El tema de la persona que se enamora de oídas, que no de vista, es muy viejo y de presencia ubicua. Existe en casi en todas las culturas, con posibles antecedentes incluso en San Agustín. Aparece, en términos muy similares a los utilizados por Rudel, en Las Heroidas, de Ovidio, en la carta de Paris a Helena. En El collar de la paloma, de Ibn Hazem de Córdoba, se cuenta el amor que nace al contemplar la pintura del amado, sin haberlo visto jamás. Este amor de lonh está tan delicada y tiernamente abordado en Rudel, que Salvatore Battaglia afirma que este trovador es el primer poeta moderno de la pura nostalgia. Petrarca se refirió a él en su Triunfo del amor (IV, 523): “Giaufré Rudel ch’usò la vela e’l remo / a cercar la sua morte” (Jaufré Rudel, que utilizó la vela y el remo para buscar su muerte). El tema —la vida destrozada y perdida por el amor— inspiró a Heine, Swinburne, Browning, Carducci, Rostand y tantos otros.

En el romance de Montesinos y Rosaflorida, la enamorada es ella, como pasó con Zaida y Alfonso VI: En Castilla está un castillo, / que se llama Rocafrida. […] Dentro estaba una doncella, / que llaman Rosaflorida; / siete condes la demandan, / tres duques de Lombardía; / a todos les desdeñaba, tanta es su lozanía. / Amor ha por Montesinos, / de oídas, que no de vista. Y de oídas era también el amor de aquel loco sublime, que le insistía a Sancho: ¿No te he dicho mil veces que en todos los días de mi vida no he visto a la sin par Dulcinea, ni jamás atravesé los umbrales de su palacio, y que sólo estoy enamorado de oídas y por la gran fama que tiene?
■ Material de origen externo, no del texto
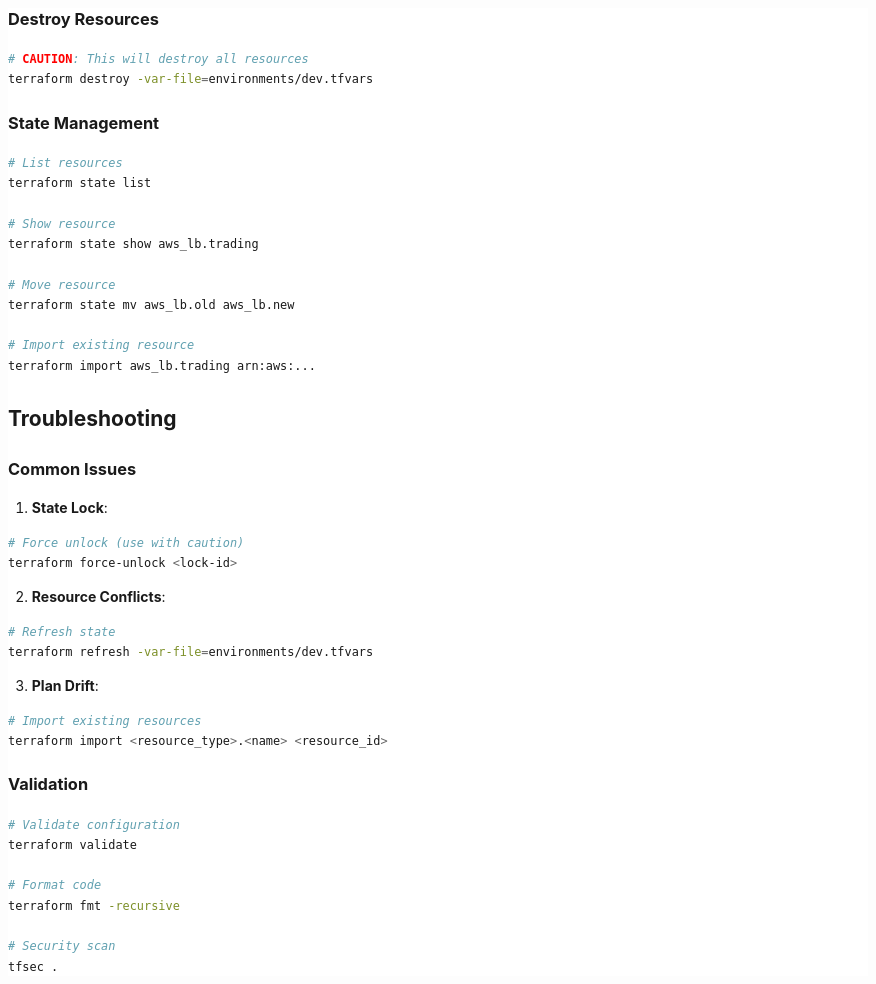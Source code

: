 ### Destroy Resources

```bash
# CAUTION: This will destroy all resources
terraform destroy -var-file=environments/dev.tfvars
```

### State Management

```bash
# List resources
terraform state list

# Show resource
terraform state show aws_lb.trading

# Move resource
terraform state mv aws_lb.old aws_lb.new

# Import existing resource
terraform import aws_lb.trading arn:aws:...
```

## Troubleshooting

### Common Issues

1. **State Lock**:
```bash
# Force unlock (use with caution)
terraform force-unlock <lock-id>
```

2. **Resource Conflicts**:
```bash
# Refresh state
terraform refresh -var-file=environments/dev.tfvars
```

3. **Plan Drift**:
```bash
# Import existing resources
terraform import <resource_type>.<name> <resource_id>
```

### Validation

```bash
# Validate configuration
terraform validate

# Format code
terraform fmt -recursive

# Security scan
tfsec .
```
El amor, obviamente, no es siempre de oídas. De la General e Grand Estoria, de Alfonso X, que hojeo ahora, tomo el encuentro de Dido y Eneas, sin alterar la grafía, para que la conozcan los no habituados: “E ella (Dido), quando vio a Ascanio, su fiio, tan fermoso, touo en su coraçon que padre que tal fiio fiziera muy fermoso deuie ser; ca Eneas venie armado e non lo podie ella asy ver, pero que lo veye de otra guisa muy bien façionado de cuerpo e de miembros, asi que fue luego enamorada de Eneas”.

Dido no vio a Eneas del todo, pero vio lo suficiente, y además vio a su hermoso hijo, Ascanio, de lo que dedujo que el padre también sería un hombre guapo. En esto se podría haber equivocado, que la herencia no siempre es tan cumplidora. Seguramente pensó que ya tendría tiempo de ver el resto de Eneas y conocer bien todas sus partes, antes de adoptar una decisión irrevocable, que para eso siempre ha habido ocasiones en todos los tiempos y lugares.

¡Tantas historias de amor! Cómo me gusta la de aquel rey de Francia, Juan II, a quien llamaban el Bueno, y la bellísima condesa de Salisbury. Casi todo es mentira, ¡pero es una mentira tan delicada y hermosa! La contaré otro día.